* Problem to work on
Search the records for the string "Erstellung" and return each line that has it.

Saved data entries
━━━

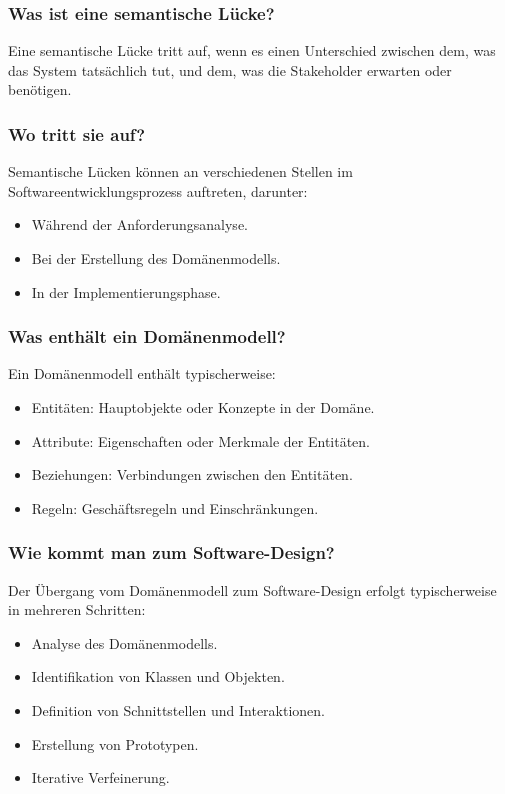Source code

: \documentclass[main.tex]{subfiles}
\begin{document}
\subsubsection*{Was ist eine \gls{semantische Lücke}?}
Eine \gls{semantische Lücke} tritt auf, wenn es einen Unterschied zwischen dem, was das System tatsächlich tut, und dem, was die Stakeholder erwarten oder benötigen.


\subsubsection*{Wo tritt sie auf?}
Semantische Lücken können an verschiedenen Stellen im Softwareentwicklungsprozess auftreten, darunter:
\begin{itemize}
    \item Während der Anforderungsanalyse.
    \item Bei der Erstellung des \gls{Domänenmodell}s.
    \item In der Implementierungsphase.
\end{itemize}

\subsubsection*{Was enthält ein \gls{Domänenmodell}?}
Ein \gls{Domänenmodell} enthält typischerweise:
\begin{itemize}
    \item Entitäten: Hauptobjekte oder Konzepte in der Domäne.
    \item Attribute: Eigenschaften oder Merkmale der Entitäten.
    \item Beziehungen: Verbindungen zwischen den Entitäten.
    \item Regeln: Geschäftsregeln und Einschränkungen.
\end{itemize}

\subsubsection*{Wie kommt man zum Software-Design?}
Der Übergang vom \gls{Domänenmodell} zum Software-Design erfolgt typischerweise in mehreren Schritten:
\begin{itemize}
    \item Analyse des \gls{Domänenmodell}s.
    \item Identifikation von Klassen und Objekten.
    \item Definition von Schnittstellen und Interaktionen.
    \item Erstellung von Prototypen.
    \item Iterative Verfeinerung.
\end{itemize}
\end{document}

━━━

* Answer to this problem
    \item Bei der Erstellung des \gls{Domänenmodell}s.
    \item Erstellung von Prototypen.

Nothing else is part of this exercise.